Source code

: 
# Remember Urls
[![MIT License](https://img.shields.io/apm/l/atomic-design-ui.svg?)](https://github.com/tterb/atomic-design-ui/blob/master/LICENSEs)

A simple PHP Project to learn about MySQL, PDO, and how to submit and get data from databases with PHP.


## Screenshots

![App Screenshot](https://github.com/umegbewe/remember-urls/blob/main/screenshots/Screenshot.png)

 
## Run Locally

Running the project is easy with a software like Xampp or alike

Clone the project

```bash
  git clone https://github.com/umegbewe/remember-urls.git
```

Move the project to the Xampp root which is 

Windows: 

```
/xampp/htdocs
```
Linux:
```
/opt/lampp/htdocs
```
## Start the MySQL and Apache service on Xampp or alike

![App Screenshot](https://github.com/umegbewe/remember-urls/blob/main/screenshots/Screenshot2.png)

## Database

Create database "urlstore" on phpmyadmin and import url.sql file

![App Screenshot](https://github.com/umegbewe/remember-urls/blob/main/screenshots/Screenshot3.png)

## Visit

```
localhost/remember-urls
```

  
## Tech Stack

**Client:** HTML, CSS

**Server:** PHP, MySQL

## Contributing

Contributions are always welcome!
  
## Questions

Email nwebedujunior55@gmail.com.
● ● ● ●
**AIM OF THE EXERCISE:**
The records above are to be printed in full, exactly as they appear.

**ANSWER BELOW:**
Source code

: 
# Remember Urls
[![MIT License](https://img.shields.io/apm/l/atomic-design-ui.svg?)](https://github.com/tterb/atomic-design-ui/blob/master/LICENSEs)

A simple PHP Project to learn about MySQL, PDO, and how to submit and get data from databases with PHP.


## Screenshots

![App Screenshot](https://github.com/umegbewe/remember-urls/blob/main/screenshots/Screenshot.png)

 
## Run Locally

Running the project is easy with a software like Xampp or alike

Clone the project

```bash
  git clone https://github.com/umegbewe/remember-urls.git
```

Move the project to the Xampp root which is 

Windows: 

```
/xampp/htdocs
```
Linux:
```
/opt/lampp/htdocs
```
## Start the MySQL and Apache service on Xampp or alike

![App Screenshot](https://github.com/umegbewe/remember-urls/blob/main/screenshots/Screenshot2.png)

## Database

Create database "urlstore" on phpmyadmin and import url.sql file

![App Screenshot](https://github.com/umegbewe/remember-urls/blob/main/screenshots/Screenshot3.png)

## Visit

```
localhost/remember-urls
```

  
## Tech Stack

**Client:** HTML, CSS

**Server:** PHP, MySQL

## Contributing

Contributions are always welcome!
  
## Questions

Email nwebedujunior55@gmail.com.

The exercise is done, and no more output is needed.